Exact copies of all the entries are needed.

★ ★ ★ ★ ★

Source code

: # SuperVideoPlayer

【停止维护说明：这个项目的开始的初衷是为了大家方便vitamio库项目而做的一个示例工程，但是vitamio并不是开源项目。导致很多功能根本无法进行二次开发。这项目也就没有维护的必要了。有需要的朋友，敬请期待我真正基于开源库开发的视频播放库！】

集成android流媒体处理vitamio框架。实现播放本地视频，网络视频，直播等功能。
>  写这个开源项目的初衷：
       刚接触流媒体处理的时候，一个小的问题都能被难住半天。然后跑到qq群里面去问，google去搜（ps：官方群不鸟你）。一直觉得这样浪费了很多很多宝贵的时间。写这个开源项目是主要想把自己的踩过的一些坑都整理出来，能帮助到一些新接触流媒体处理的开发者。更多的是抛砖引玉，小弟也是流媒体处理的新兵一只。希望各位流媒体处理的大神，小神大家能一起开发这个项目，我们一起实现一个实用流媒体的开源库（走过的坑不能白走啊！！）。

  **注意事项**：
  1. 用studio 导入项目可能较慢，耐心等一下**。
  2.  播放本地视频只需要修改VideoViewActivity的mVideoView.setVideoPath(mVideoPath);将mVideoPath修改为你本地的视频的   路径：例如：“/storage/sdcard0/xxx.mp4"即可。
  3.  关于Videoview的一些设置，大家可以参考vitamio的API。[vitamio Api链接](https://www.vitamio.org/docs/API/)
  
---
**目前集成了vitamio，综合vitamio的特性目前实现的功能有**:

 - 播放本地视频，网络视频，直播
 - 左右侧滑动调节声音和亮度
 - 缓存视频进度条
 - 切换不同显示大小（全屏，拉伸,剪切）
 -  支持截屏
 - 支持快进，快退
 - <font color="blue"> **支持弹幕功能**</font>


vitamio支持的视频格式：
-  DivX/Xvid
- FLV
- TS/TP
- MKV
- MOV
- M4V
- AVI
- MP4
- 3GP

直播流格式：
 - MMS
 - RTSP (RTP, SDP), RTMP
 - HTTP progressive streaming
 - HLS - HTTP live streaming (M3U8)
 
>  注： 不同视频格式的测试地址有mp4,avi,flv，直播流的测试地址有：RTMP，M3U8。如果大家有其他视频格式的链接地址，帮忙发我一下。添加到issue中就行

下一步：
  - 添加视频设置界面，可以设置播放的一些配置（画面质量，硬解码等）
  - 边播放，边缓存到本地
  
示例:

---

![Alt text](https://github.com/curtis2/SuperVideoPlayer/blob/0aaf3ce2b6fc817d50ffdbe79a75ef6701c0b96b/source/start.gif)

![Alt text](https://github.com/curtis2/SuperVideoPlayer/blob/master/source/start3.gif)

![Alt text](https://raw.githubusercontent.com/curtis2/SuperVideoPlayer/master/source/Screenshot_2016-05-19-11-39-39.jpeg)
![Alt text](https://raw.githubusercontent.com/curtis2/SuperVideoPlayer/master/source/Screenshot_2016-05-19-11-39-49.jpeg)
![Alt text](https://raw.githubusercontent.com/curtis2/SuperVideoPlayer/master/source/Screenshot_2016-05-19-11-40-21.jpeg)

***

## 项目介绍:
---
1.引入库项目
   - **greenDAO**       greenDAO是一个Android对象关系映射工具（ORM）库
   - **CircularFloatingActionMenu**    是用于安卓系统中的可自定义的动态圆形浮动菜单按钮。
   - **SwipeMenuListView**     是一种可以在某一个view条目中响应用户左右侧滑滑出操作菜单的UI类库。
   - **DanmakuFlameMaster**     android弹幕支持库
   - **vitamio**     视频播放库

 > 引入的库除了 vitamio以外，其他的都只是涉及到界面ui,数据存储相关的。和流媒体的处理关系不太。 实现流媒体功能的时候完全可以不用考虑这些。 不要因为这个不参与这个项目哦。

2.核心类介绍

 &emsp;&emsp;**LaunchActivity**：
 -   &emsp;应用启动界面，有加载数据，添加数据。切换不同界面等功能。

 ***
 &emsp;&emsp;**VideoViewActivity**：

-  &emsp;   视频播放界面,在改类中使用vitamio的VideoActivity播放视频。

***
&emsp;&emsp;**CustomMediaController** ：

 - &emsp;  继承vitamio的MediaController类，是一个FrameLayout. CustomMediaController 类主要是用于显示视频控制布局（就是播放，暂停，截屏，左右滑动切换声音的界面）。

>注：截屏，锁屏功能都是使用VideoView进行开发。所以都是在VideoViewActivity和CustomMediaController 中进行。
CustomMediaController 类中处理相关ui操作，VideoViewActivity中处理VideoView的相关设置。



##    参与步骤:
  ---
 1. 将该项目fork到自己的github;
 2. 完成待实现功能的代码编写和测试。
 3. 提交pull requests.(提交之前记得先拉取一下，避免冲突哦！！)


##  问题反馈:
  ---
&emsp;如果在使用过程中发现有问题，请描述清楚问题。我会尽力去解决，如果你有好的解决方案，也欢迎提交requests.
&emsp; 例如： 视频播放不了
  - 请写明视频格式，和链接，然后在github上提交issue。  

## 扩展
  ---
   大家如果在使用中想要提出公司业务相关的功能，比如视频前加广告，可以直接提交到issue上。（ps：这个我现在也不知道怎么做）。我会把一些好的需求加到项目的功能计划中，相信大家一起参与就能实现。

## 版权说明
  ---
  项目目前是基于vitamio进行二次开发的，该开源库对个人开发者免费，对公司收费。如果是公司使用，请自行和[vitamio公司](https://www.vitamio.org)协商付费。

★ ★ ★ ★ ★

**Result of this task**
Source code

: # SuperVideoPlayer

【停止维护说明：这个项目的开始的初衷是为了大家方便vitamio库项目而做的一个示例工程，但是vitamio并不是开源项目。导致很多功能根本无法进行二次开发。这项目也就没有维护的必要了。有需要的朋友，敬请期待我真正基于开源库开发的视频播放库！】

集成android流媒体处理vitamio框架。实现播放本地视频，网络视频，直播等功能。
>  写这个开源项目的初衷：
       刚接触流媒体处理的时候，一个小的问题都能被难住半天。然后跑到qq群里面去问，google去搜（ps：官方群不鸟你）。一直觉得这样浪费了很多很多宝贵的时间。写这个开源项目是主要想把自己的踩过的一些坑都整理出来，能帮助到一些新接触流媒体处理的开发者。更多的是抛砖引玉，小弟也是流媒体处理的新兵一只。希望各位流媒体处理的大神，小神大家能一起开发这个项目，我们一起实现一个实用流媒体的开源库（走过的坑不能白走啊！！）。

  **注意事项**：
  1. 用studio 导入项目可能较慢，耐心等一下**。
  2.  播放本地视频只需要修改VideoViewActivity的mVideoView.setVideoPath(mVideoPath);将mVideoPath修改为你本地的视频的   路径：例如：“/storage/sdcard0/xxx.mp4"即可。
  3.  关于Videoview的一些设置，大家可以参考vitamio的API。[vitamio Api链接](https://www.vitamio.org/docs/API/)
  
---
**目前集成了vitamio，综合vitamio的特性目前实现的功能有**:

 - 播放本地视频，网络视频，直播
 - 左右侧滑动调节声音和亮度
 - 缓存视频进度条
 - 切换不同显示大小（全屏，拉伸,剪切）
 -  支持截屏
 - 支持快进，快退
 - <font color="blue"> **支持弹幕功能**</font>


vitamio支持的视频格式：
-  DivX/Xvid
- FLV
- TS/TP
- MKV
- MOV
- M4V
- AVI
- MP4
- 3GP

直播流格式：
 - MMS
 - RTSP (RTP, SDP), RTMP
 - HTTP progressive streaming
 - HLS - HTTP live streaming (M3U8)
 
>  注： 不同视频格式的测试地址有mp4,avi,flv，直播流的测试地址有：RTMP，M3U8。如果大家有其他视频格式的链接地址，帮忙发我一下。添加到issue中就行

下一步：
  - 添加视频设置界面，可以设置播放的一些配置（画面质量，硬解码等）
  - 边播放，边缓存到本地
  
示例:

---

![Alt text](https://github.com/curtis2/SuperVideoPlayer/blob/0aaf3ce2b6fc817d50ffdbe79a75ef6701c0b96b/source/start.gif)

![Alt text](https://github.com/curtis2/SuperVideoPlayer/blob/master/source/start3.gif)

![Alt text](https://raw.githubusercontent.com/curtis2/SuperVideoPlayer/master/source/Screenshot_2016-05-19-11-39-39.jpeg)
![Alt text](https://raw.githubusercontent.com/curtis2/SuperVideoPlayer/master/source/Screenshot_2016-05-19-11-39-49.jpeg)
![Alt text](https://raw.githubusercontent.com/curtis2/SuperVideoPlayer/master/source/Screenshot_2016-05-19-11-40-21.jpeg)

***

## 项目介绍:
---
1.引入库项目
   - **greenDAO**       greenDAO是一个Android对象关系映射工具（ORM）库
   - **CircularFloatingActionMenu**    是用于安卓系统中的可自定义的动态圆形浮动菜单按钮。
   - **SwipeMenuListView**     是一种可以在某一个view条目中响应用户左右侧滑滑出操作菜单的UI类库。
   - **DanmakuFlameMaster**     android弹幕支持库
   - **vitamio**     视频播放库

 > 引入的库除了 vitamio以外，其他的都只是涉及到界面ui,数据存储相关的。和流媒体的处理关系不太。 实现流媒体功能的时候完全可以不用考虑这些。 不要因为这个不参与这个项目哦。

2.核心类介绍

 &emsp;&emsp;**LaunchActivity**：
 -   &emsp;应用启动界面，有加载数据，添加数据。切换不同界面等功能。

 ***
 &emsp;&emsp;**VideoViewActivity**：

-  &emsp;   视频播放界面,在改类中使用vitamio的VideoActivity播放视频。

***
&emsp;&emsp;**CustomMediaController** ：

 - &emsp;  继承vitamio的MediaController类，是一个FrameLayout. CustomMediaController 类主要是用于显示视频控制布局（就是播放，暂停，截屏，左右滑动切换声音的界面）。

>注：截屏，锁屏功能都是使用VideoView进行开发。所以都是在VideoViewActivity和CustomMediaController 中进行。
CustomMediaController 类中处理相关ui操作，VideoViewActivity中处理VideoView的相关设置。



##    参与步骤:
  ---
 1. 将该项目fork到自己的github;
 2. 完成待实现功能的代码编写和测试。
 3. 提交pull requests.(提交之前记得先拉取一下，避免冲突哦！！)


##  问题反馈:
  ---
&emsp;如果在使用过程中发现有问题，请描述清楚问题。我会尽力去解决，如果你有好的解决方案，也欢迎提交requests.
&emsp; 例如： 视频播放不了
  - 请写明视频格式，和链接，然后在github上提交issue。  

## 扩展
  ---
   大家如果在使用中想要提出公司业务相关的功能，比如视频前加广告，可以直接提交到issue上。（ps：这个我现在也不知道怎么做）。我会把一些好的需求加到项目的功能计划中，相信大家一起参与就能实现。

## 版权说明
  ---
  项目目前是基于vitamio进行二次开发的，该开源库对个人开发者免费，对公司收费。如果是公司使用，请自行和[vitamio公司](https://www.vitamio.org)协商付费。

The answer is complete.